Tier des Tages: der Mensch. Oder um es mit den Worten von Gina-Lisa zu auszudrücken: "Ich finde die Menschen schlimmer als die Tiere."

Weitere Besetzung:

  • Florian Wess, firmiert in der einschlägigen Presse ob seiner nicht-gottgegebenen Physiognomie als "Botox-Boy", hat jedoch überzeugende Argumente dagegen im Gepäck: "Was gibt es Natürlicheres als selbstgestrickte Socken von der Oma?"
  • Fräulein Menke, stammt aus derselben musikalischen Zeit wie der eingangs erwähnte Stephan Remmler (Neue Deutsche Welle), hat mit Wurstvarianten aber so ihre Probleme und tritt zur Ekel-Dschungelprüfung "Oll you can eat" (Wortspiel, Sie verstehen?) nicht an.
  • Markus Majowski, Comedian und Schauspieler, der, so hofft man für ihn, mehr von Witzen versteht als von der Schauspielerei. Jedenfalls entlarvt die Kamera seine naturesoterischen Einlassungen als Masche. Die Sendungsverantwortlichen dürfte das doppelt, nein dreifach freuen: Erwischt-Narrative bringen Quote und die Rollen "Blender" und "Choleriker" sind mit einer Person besetzt.
  • Nicole Mieth. Frau. Jung.
  • Thomas "Icke" Häßler, Ex-Fußball-Weltmeister, der niemals Pokern sollte. Im Laufe der ersten Sendung scheint sein Gesicht nur einen einzigen Gedanken widerzuspiegeln: "Was hab' ich nur getan!?"

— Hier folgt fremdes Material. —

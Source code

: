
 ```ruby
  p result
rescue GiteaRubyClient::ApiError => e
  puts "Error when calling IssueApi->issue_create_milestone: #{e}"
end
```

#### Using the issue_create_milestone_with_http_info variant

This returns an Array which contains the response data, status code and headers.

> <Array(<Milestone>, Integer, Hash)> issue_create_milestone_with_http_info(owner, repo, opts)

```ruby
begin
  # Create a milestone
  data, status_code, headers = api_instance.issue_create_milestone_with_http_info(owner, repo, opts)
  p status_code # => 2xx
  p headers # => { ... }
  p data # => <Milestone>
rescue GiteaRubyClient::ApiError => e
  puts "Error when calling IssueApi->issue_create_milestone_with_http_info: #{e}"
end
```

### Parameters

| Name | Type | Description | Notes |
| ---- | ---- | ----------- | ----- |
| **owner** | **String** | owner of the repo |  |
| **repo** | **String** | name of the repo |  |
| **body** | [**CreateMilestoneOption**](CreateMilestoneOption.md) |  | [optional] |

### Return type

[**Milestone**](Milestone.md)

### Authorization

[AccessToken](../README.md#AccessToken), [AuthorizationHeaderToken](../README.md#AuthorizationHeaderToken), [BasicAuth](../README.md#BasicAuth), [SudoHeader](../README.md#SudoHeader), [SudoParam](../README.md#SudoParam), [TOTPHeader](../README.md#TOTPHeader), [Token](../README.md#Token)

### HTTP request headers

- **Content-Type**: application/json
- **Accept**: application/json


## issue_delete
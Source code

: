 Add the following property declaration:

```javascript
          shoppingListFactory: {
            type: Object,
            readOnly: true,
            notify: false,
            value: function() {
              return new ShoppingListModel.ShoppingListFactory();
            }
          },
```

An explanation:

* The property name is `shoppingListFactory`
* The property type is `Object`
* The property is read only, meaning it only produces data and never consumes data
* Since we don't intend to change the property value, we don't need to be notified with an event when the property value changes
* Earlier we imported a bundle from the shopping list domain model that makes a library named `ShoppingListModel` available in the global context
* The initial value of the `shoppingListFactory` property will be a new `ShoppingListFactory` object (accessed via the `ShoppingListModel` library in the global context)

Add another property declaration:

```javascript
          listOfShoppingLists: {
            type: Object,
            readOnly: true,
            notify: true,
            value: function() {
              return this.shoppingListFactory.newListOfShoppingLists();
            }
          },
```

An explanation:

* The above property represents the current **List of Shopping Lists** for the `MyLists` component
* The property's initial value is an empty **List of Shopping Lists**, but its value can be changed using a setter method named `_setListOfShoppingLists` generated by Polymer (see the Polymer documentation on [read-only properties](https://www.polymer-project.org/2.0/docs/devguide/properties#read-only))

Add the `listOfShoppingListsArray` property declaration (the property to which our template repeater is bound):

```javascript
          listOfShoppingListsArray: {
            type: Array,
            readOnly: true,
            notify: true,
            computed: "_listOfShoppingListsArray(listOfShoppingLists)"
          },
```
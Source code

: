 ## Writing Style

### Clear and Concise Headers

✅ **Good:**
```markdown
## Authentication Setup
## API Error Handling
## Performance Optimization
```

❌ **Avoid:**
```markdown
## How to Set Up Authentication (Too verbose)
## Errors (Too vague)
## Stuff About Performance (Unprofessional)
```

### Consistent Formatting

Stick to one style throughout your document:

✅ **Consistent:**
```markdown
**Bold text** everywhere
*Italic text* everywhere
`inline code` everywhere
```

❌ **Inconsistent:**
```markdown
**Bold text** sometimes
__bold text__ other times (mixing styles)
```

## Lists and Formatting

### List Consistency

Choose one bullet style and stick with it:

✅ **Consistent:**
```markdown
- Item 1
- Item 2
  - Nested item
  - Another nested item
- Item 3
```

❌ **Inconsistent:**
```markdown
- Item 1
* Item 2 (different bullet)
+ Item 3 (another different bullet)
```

Worüber wurde am Lagerfeuer gesprochen? Über Erwartbares. Schließlich holt man sich nicht die Symbolfigur der hitzig geführten Nein-heißt-Nein-Debatte in die Show, um das Thema dann totzuschweigen. Gina-Lisa, die zwei Männer unter anderem wegen Vergewaltigung angezeigt hatte, war im Sommer wegen falscher Verdächtigung zu einer Geldstrafe verurteilt worden. Dagegen haben ihre Anwälte Einspruch eingelegt. Weil die im Dschungel nicht dabei sind, springt kurzfristig Sarah Joelle als Rechtsbeistand ein. "Bist du rechtlich gut aufgestellt?", flüstert sie im Lagerfeuerschein. "Warum hab ich nicht einfach meinen Mund gehalten und alles über mich ergehen lassen?", flüstert Gina-Lisa zurück.

Das klingt sehr traurig. Noch trauriger wäre nur, wenn das Ganze einem Script folgen würde. Realität ist ein quecksilbriges Ding im Dschungel.

Und die Dschungelprüfungen? Sind an Tag eins traditionell zu vernachlässigen, weil nicht der Zuschauer, sondern RTL die Prüflinge bestimmt. In Sachen sadistischer Bedürfnisbefriedigung ist das in etwa so erfüllend wie ein Besuch im Streichelzoo.

Satz für die TV-Annalen: "Das Dschungelcamp ist die Champions League unter den Reality-Shows." (Kader Loth freut sich, dass sie für Nastassja Kinski eingespringen durfte, die ihre Teilnahme kurzfristig absagte.)

Moral der Geschichte? Hölle, Hölle, Hölle.